▼

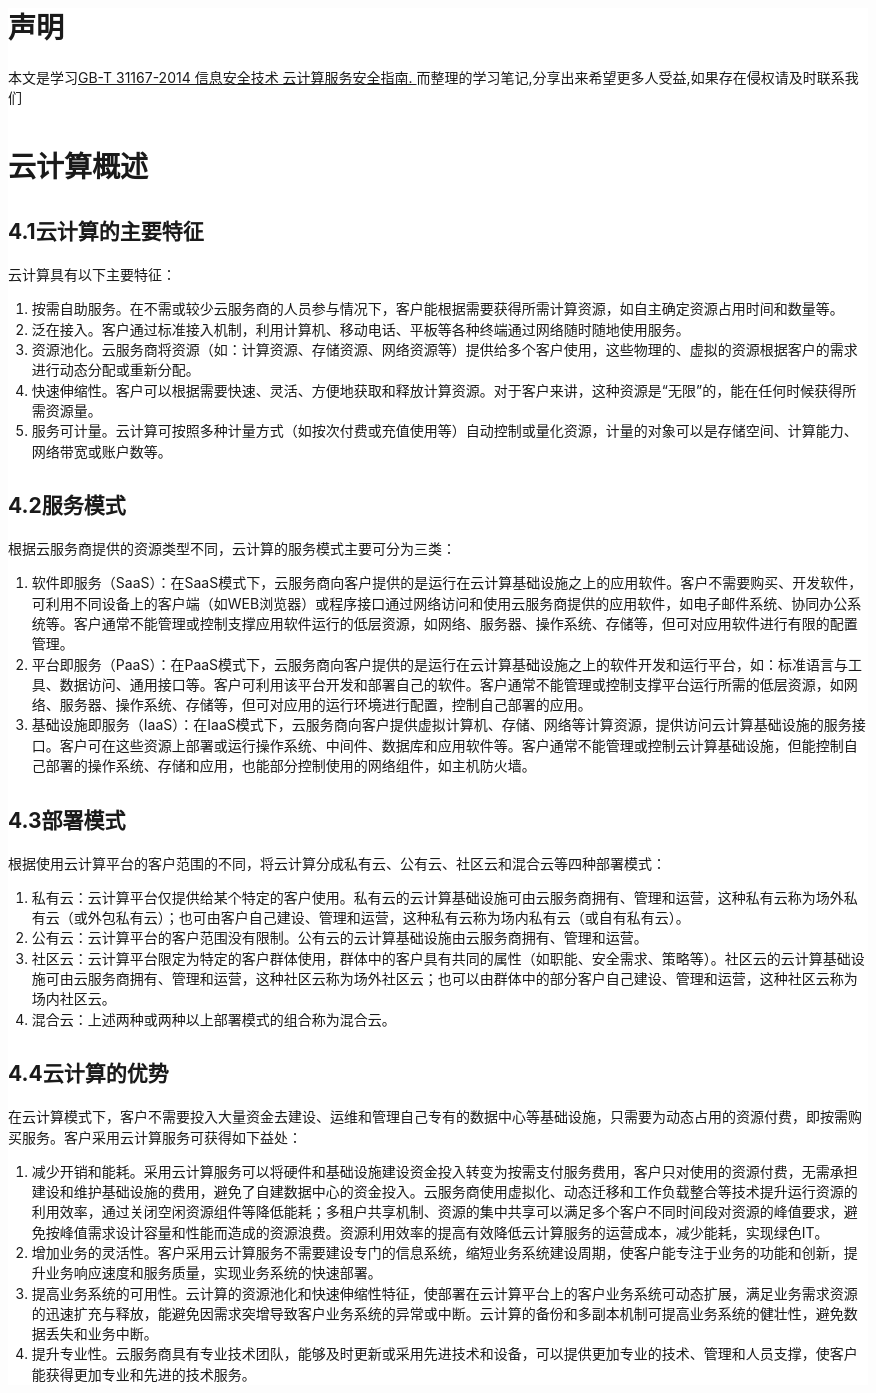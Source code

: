 # 声明 
本文是学习[GB-T 31167-2014 信息安全技术 云计算服务安全指南. ](https://siduwenku.com/view/575?f=new_2023)而整理的学习笔记,分享出来希望更多人受益,如果存在侵权请及时联系我们
# 云计算概述  
  
## 4.1云计算的主要特征  
  
云计算具有以下主要特征：  
  
1.  按需自助服务。在不需或较少云服务商的人员参与情况下，客户能根据需要获得所需计算资源，如自主确定资源占用时间和数量等。  
2.  泛在接入。客户通过标准接入机制，利用计算机、移动电话、平板等各种终端通过网络随时随地使用服务。  
3.  资源池化。云服务商将资源（如：计算资源、存储资源、网络资源等）提供给多个客户使用，这些物理的、虚拟的资源根据客户的需求进行动态分配或重新分配。  
4.  快速伸缩性。客户可以根据需要快速、灵活、方便地获取和释放计算资源。对于客户来讲，这种资源是“无限”的，能在任何时候获得所需资源量。  
5.  服务可计量。云计算可按照多种计量方式（如按次付费或充值使用等）自动控制或量化资源，计量的对象可以是存储空间、计算能力、网络带宽或账户数等。  
  
## 4.2服务模式  
  
根据云服务商提供的资源类型不同，云计算的服务模式主要可分为三类：  
  
1.  软件即服务（SaaS）：在SaaS模式下，云服务商向客户提供的是运行在云计算基础设施之上的应用软件。客户不需要购买、开发软件，可利用不同设备上的客户端（如WEB浏览器）或程序接口通过网络访问和使用云服务商提供的应用软件，如电子邮件系统、协同办公系统等。客户通常不能管理或控制支撑应用软件运行的低层资源，如网络、服务器、操作系统、存储等，但可对应用软件进行有限的配置管理。  
2.  平台即服务（PaaS）：在PaaS模式下，云服务商向客户提供的是运行在云计算基础设施之上的软件开发和运行平台，如：标准语言与工具、数据访问、通用接口等。客户可利用该平台开发和部署自己的软件。客户通常不能管理或控制支撑平台运行所需的低层资源，如网络、服务器、操作系统、存储等，但可对应用的运行环境进行配置，控制自己部署的应用。  
3.  基础设施即服务（IaaS）：在IaaS模式下，云服务商向客户提供虚拟计算机、存储、网络等计算资源，提供访问云计算基础设施的服务接口。客户可在这些资源上部署或运行操作系统、中间件、数据库和应用软件等。客户通常不能管理或控制云计算基础设施，但能控制自己部署的操作系统、存储和应用，也能部分控制使用的网络组件，如主机防火墙。  
  
## 4.3部署模式  
  
根据使用云计算平台的客户范围的不同，将云计算分成私有云、公有云、社区云和混合云等四种部署模式：  
  
1.  私有云：云计算平台仅提供给某个特定的客户使用。私有云的云计算基础设施可由云服务商拥有、管理和运营，这种私有云称为场外私有云（或外包私有云）；也可由客户自己建设、管理和运营，这种私有云称为场内私有云（或自有私有云）。  
2.  公有云：云计算平台的客户范围没有限制。公有云的云计算基础设施由云服务商拥有、管理和运营。  
3.  社区云：云计算平台限定为特定的客户群体使用，群体中的客户具有共同的属性（如职能、安全需求、策略等）。社区云的云计算基础设施可由云服务商拥有、管理和运营，这种社区云称为场外社区云；也可以由群体中的部分客户自己建设、管理和运营，这种社区云称为场内社区云。  
4.  混合云：上述两种或两种以上部署模式的组合称为混合云。  
  
## 4.4云计算的优势  
  
在云计算模式下，客户不需要投入大量资金去建设、运维和管理自己专有的数据中心等基础设施，只需要为动态占用的资源付费，即按需购买服务。客户采用云计算服务可获得如下益处：  
  
1.  减少开销和能耗。采用云计算服务可以将硬件和基础设施建设资金投入转变为按需支付服务费用，客户只对使用的资源付费，无需承担建设和维护基础设施的费用，避免了自建数据中心的资金投入。云服务商使用虚拟化、动态迁移和工作负载整合等技术提升运行资源的利用效率，通过关闭空闲资源组件等降低能耗；多租户共享机制、资源的集中共享可以满足多个客户不同时间段对资源的峰值要求，避免按峰值需求设计容量和性能而造成的资源浪费。资源利用效率的提高有效降低云计算服务的运营成本，减少能耗，实现绿色IT。  
2.  增加业务的灵活性。客户采用云计算服务不需要建设专门的信息系统，缩短业务系统建设周期，使客户能专注于业务的功能和创新，提升业务响应速度和服务质量，实现业务系统的快速部署。  
3.  提高业务系统的可用性。云计算的资源池化和快速伸缩性特征，使部署在云计算平台上的客户业务系统可动态扩展，满足业务需求资源的迅速扩充与释放，能避免因需求突增导致客户业务系统的异常或中断。云计算的备份和多副本机制可提高业务系统的健壮性，避免数据丢失和业务中断。  
4.  提升专业性。云服务商具有专业技术团队，能够及时更新或采用先进技术和设备，可以提供更加专业的技术、管理和人员支撑，使客户能获得更加专业和先进的技术服务。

▲

What you need to do:
What the answer needs is every line from the data above with "管理和运营" in it.

Solution to this problem:
1.  私有云：云计算平台仅提供给某个特定的客户使用。私有云的云计算基础设施可由云服务商拥有、管理和运营，这种私有云称为场外私有云（或外包私有云）；也可由客户自己建设、管理和运营，这种私有云称为场内私有云（或自有私有云）。  
2.  公有云：云计算平台的客户范围没有限制。公有云的云计算基础设施由云服务商拥有、管理和运营。  
3.  社区云：云计算平台限定为特定的客户群体使用，群体中的客户具有共同的属性（如职能、安全需求、策略等）。社区云的云计算基础设施可由云服务商拥有、管理和运营，这种社区云称为场外社区云；也可以由群体中的部分客户自己建设、管理和运营，这种社区云称为场内社区云。  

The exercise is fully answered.